*Task brief*
Transcribe, with complete accuracy, all of the entries below except for the pictures.

Data for this exercise START

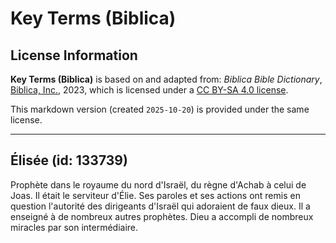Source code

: # Key Terms (Biblica)

## License Information

**Key Terms (Biblica)** is based on and adapted from: _Biblica Bible Dictionary_, [Biblica, Inc.](https://www.biblica.com/), 2023, which is licensed under a [CC BY-SA 4.0 license](https://creativecommons.org/licenses/by-sa/4.0/legalcode.en).

This markdown version (created `2025-10-20`) is provided under the same license.



--------------------------------

## Élisée (id: 133739)

Prophète dans le royaume du nord d'Israël, du règne d'Achab à celui de Joas. Il était le serviteur d'Élie. Ses paroles et ses actions ont remis en question l'autorité des dirigeants d'Israël qui adoraient de faux dieux. Il a enseigné à de nombreux autres prophètes. Dieu a accompli de nombreux miracles par son intermédiaire.


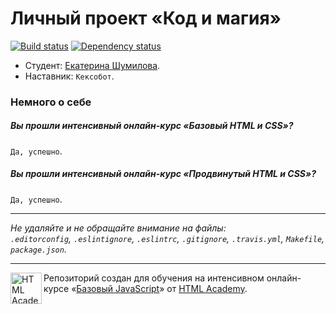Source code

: # Личный проект «Код и магия»

[![Build status][travis-image]][travis-url]
[![Dependency status][dependency-image]][dependency-url]

* Студент: [Екатерина Шумилова](https://htmlacademy.ru/profile/id21546).
* Наставник: `Кексобот`.

### Немного о себе

##### Вы прошли интенсивный онлайн-курс «Базовый HTML и CSS»?
`Да, успешно`.

##### Вы прошли интенсивный онлайн-курс «Продвинутый HTML и CSS»?
`Да, успешно`.

---

_Не удаляйте и не обращайте внимание на файлы:_<br>
_`.editorconfig`, `.eslintignore`, `.eslintrc`, `.gitignore`, `.travis.yml`, `Makefile`, `package.json`._

---

<a href="https://htmlacademy.ru/js_intensive"><img align="left" width="50" height="50" title="HTML Academy" src="https://up.htmlacademy.ru/static/img/intensive/javascript/logo-for-github.svg"></a>

Репозиторий создан для обучения на интенсивном онлайн-курсе «[Базовый JavaScript](https://htmlacademy.ru/js_intensive)» от [HTML Academy](https://htmlacademy.ru).

[travis-image]: https://travis-ci.org/js-htmlacademy/21546-code-and-magick.svg?branch=master
[travis-url]: https://travis-ci.org/js-htmlacademy/21546-code-and-magick
[dependency-image]: https://david-dm.org/js-htmlacademy/21546-code-and-magick.svg?style=flat-square
[dependency-url]: https://david-dm.org/js-htmlacademy/21546-code-and-magick
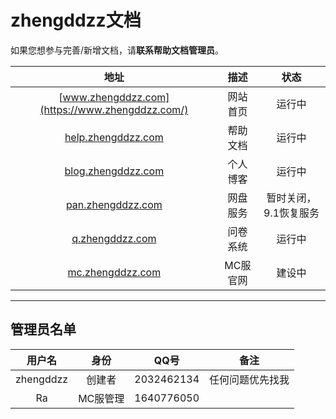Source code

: # zhengddzz文档

如果您想参与完善/新增文档，请**联系帮助文档管理员**。

|地址|描述|状态|
|:-:|:-:|:-:|
|[www.zhengddzz.com](https://www.zhengddzz.com/)|网站首页|运行中|
|[help.zhengddzz.com](https://help.zhengddzz.com/)|帮助文档|运行中|
|[blog.zhengddzz.com](https://blog.zhengddzz.com/)|个人博客|运行中|
|[pan.zhengddzz.com](https://pan.zhengddzz.com/)|网盘服务|暂时关闭，9.1恢复服务|
|[q.zhengddzz.com](https://q.zhengddzz.com/)|问卷系统|运行中|
|[mc.zhengddzz.com](https://mc.zhengddzz.com/)|MC服官网|建设中|

----------------
## 管理员名单

|用户名|身份|QQ号|备注|
|:-:|:-:|:-:|:-:|
|zhengddzz|创建者|2032462134|任何问题优先找我|
|Ra|MC服管理|1640776050||
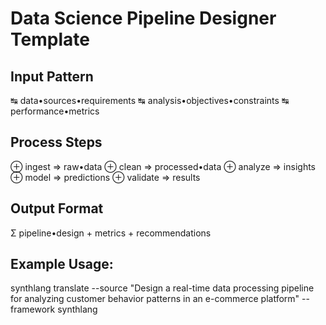 # Data Science Pipeline Designer Template

## Input Pattern
↹ data•sources•requirements
↹ analysis•objectives•constraints
↹ performance•metrics

## Process Steps
⊕ ingest => raw•data
⊕ clean => processed•data
⊕ analyze => insights
⊕ model => predictions
⊕ validate => results

## Output Format
Σ pipeline•design + metrics + recommendations

## Example Usage:
synthlang translate   --source "Design a real-time data processing pipeline for analyzing customer behavior patterns in an e-commerce platform"   --framework synthlang
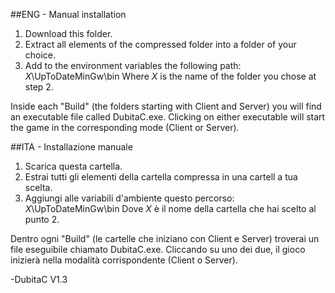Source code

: ##ENG - Manual installation

1. Download this folder.
2. Extract all elements of the compressed folder into a folder of your choice.
3. Add to the environment variables the following path: $X$\UpToDateMinGw\bin
   Where $X$ is the name of the folder you chose at step 2.

Inside each "Build" (the folders starting with Client and Server) you will find an executable file called DubitaC.exe.
Clicking on either executable will start the game in the corresponding mode (Client or Server).

##ITA - Installazione manuale

1. Scarica questa cartella.
2. Estrai tutti gli elementi della cartella compressa in una cartell a tua scelta.
3. Aggiungi alle variabili d'ambiente questo percorso: $X$\UpToDateMinGw\bin
   Dove $X$ è il nome della cartella che hai scelto al punto 2.

Dentro ogni "Build" (le cartelle che iniziano con Client e Server) troverai un file eseguibile chiamato DubitaC.exe.
Cliccando su uno dei due, il gioco inizierà nella modalità corrispondente (Client o Server).

-DubitaC V1.3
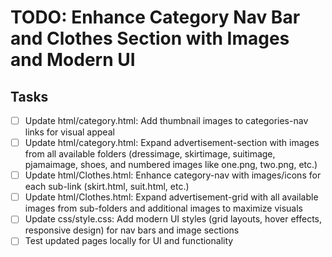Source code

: # TODO: Enhance Category Nav Bar and Clothes Section with Images and Modern UI

## Tasks
- [ ] Update html/category.html: Add thumbnail images to categories-nav links for visual appeal
- [ ] Update html/category.html: Expand advertisement-section with images from all available folders (dressimage, skirtimage, suitimage, pjamaimage, shoes, and numbered images like one.png, two.png, etc.)
- [ ] Update html/Clothes.html: Enhance category-nav with images/icons for each sub-link (skirt.html, suit.html, etc.)
- [ ] Update html/Clothes.html: Expand advertisement-grid with all available images from sub-folders and additional images to maximize visuals
- [ ] Update css/style.css: Add modern UI styles (grid layouts, hover effects, responsive design) for nav bars and image sections
- [ ] Test updated pages locally for UI and functionality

Data for this exercise END

*Finished exercise*
Source code

: # Key Terms (Biblica)

## License Information

**Key Terms (Biblica)** is based on and adapted from: _Biblica Bible Dictionary_, [Biblica, Inc.](https://www.biblica.com/), 2023, which is licensed under a [CC BY-SA 4.0 license](https://creativecommons.org/licenses/by-sa/4.0/legalcode.en).

This markdown version (created `2025-10-20`) is provided under the same license.



--------------------------------

## Élisée (id: 133739)

Prophète dans le royaume du nord d'Israël, du règne d'Achab à celui de Joas. Il était le serviteur d'Élie. Ses paroles et ses actions ont remis en question l'autorité des dirigeants d'Israël qui adoraient de faux dieux. Il a enseigné à de nombreux autres prophètes. Dieu a accompli de nombreux miracles par son intermédiaire.


Source code

: # Личный проект «Код и магия»

[![Build status][travis-image]][travis-url]
[![Dependency status][dependency-image]][dependency-url]

* Студент: [Екатерина Шумилова](https://htmlacademy.ru/profile/id21546).
* Наставник: `Кексобот`.

### Немного о себе

##### Вы прошли интенсивный онлайн-курс «Базовый HTML и CSS»?
`Да, успешно`.

##### Вы прошли интенсивный онлайн-курс «Продвинутый HTML и CSS»?
`Да, успешно`.

---

_Не удаляйте и не обращайте внимание на файлы:_<br>
_`.editorconfig`, `.eslintignore`, `.eslintrc`, `.gitignore`, `.travis.yml`, `Makefile`, `package.json`._

---

<a href="https://htmlacademy.ru/js_intensive"><img align="left" width="50" height="50" title="HTML Academy" src="https://up.htmlacademy.ru/static/img/intensive/javascript/logo-for-github.svg"></a>

Репозиторий создан для обучения на интенсивном онлайн-курсе «[Базовый JavaScript](https://htmlacademy.ru/js_intensive)» от [HTML Academy](https://htmlacademy.ru).

[travis-image]: https://travis-ci.org/js-htmlacademy/21546-code-and-magick.svg?branch=master
[travis-url]: https://travis-ci.org/js-htmlacademy/21546-code-and-magick
[dependency-image]: https://david-dm.org/js-htmlacademy/21546-code-and-magick.svg?style=flat-square
[dependency-url]: https://david-dm.org/js-htmlacademy/21546-code-and-magick
Source code

: # zhengddzz文档

如果您想参与完善/新增文档，请**联系帮助文档管理员**。

|地址|描述|状态|
|:-:|:-:|:-:|
|[www.zhengddzz.com](https://www.zhengddzz.com/)|网站首页|运行中|
|[help.zhengddzz.com](https://help.zhengddzz.com/)|帮助文档|运行中|
|[blog.zhengddzz.com](https://blog.zhengddzz.com/)|个人博客|运行中|
|[pan.zhengddzz.com](https://pan.zhengddzz.com/)|网盘服务|暂时关闭，9.1恢复服务|
|[q.zhengddzz.com](https://q.zhengddzz.com/)|问卷系统|运行中|
|[mc.zhengddzz.com](https://mc.zhengddzz.com/)|MC服官网|建设中|

----------------
## 管理员名单

|用户名|身份|QQ号|备注|
|:-:|:-:|:-:|:-:|
|zhengddzz|创建者|2032462134|任何问题优先找我|
|Ra|MC服管理|1640776050||
 # Data Science Pipeline Designer Template

## Input Pattern
↹ data•sources•requirements
↹ analysis•objectives•constraints
↹ performance•metrics

## Process Steps
⊕ ingest => raw•data
⊕ clean => processed•data
⊕ analyze => insights
⊕ model => predictions
⊕ validate => results

## Output Format
Σ pipeline•design + metrics + recommendations

## Example Usage:
synthlang translate   --source "Design a real-time data processing pipeline for analyzing customer behavior patterns in an e-commerce platform"   --framework synthlang
Source code

: ##ENG - Manual installation

1. Download this folder.
2. Extract all elements of the compressed folder into a folder of your choice.
3. Add to the environment variables the following path: $X$\UpToDateMinGw\bin
   Where $X$ is the name of the folder you chose at step 2.

Inside each "Build" (the folders starting with Client and Server) you will find an executable file called DubitaC.exe.
Clicking on either executable will start the game in the corresponding mode (Client or Server).

##ITA - Installazione manuale

1. Scarica questa cartella.
2. Estrai tutti gli elementi della cartella compressa in una cartell a tua scelta.
3. Aggiungi alle variabili d'ambiente questo percorso: $X$\UpToDateMinGw\bin
   Dove $X$ è il nome della cartella che hai scelto al punto 2.

Dentro ogni "Build" (le cartelle che iniziano con Client e Server) troverai un file eseguibile chiamato DubitaC.exe.
Cliccando su uno dei due, il gioco inizierà nella modalità corrispondente (Client o Server).

-DubitaC V1.3
Source code

: # TODO: Enhance Category Nav Bar and Clothes Section with Images and Modern UI

## Tasks
- [ ] Update html/category.html: Add thumbnail images to categories-nav links for visual appeal
- [ ] Update html/category.html: Expand advertisement-section with images from all available folders (dressimage, skirtimage, suitimage, pjamaimage, shoes, and numbered images like one.png, two.png, etc.)
- [ ] Update html/Clothes.html: Enhance category-nav with images/icons for each sub-link (skirt.html, suit.html, etc.)
- [ ] Update html/Clothes.html: Expand advertisement-grid with all available images from sub-folders and additional images to maximize visuals
- [ ] Update css/style.css: Add modern UI styles (grid layouts, hover effects, responsive design) for nav bars and image sections
- [ ] Test updated pages locally for UI and functionality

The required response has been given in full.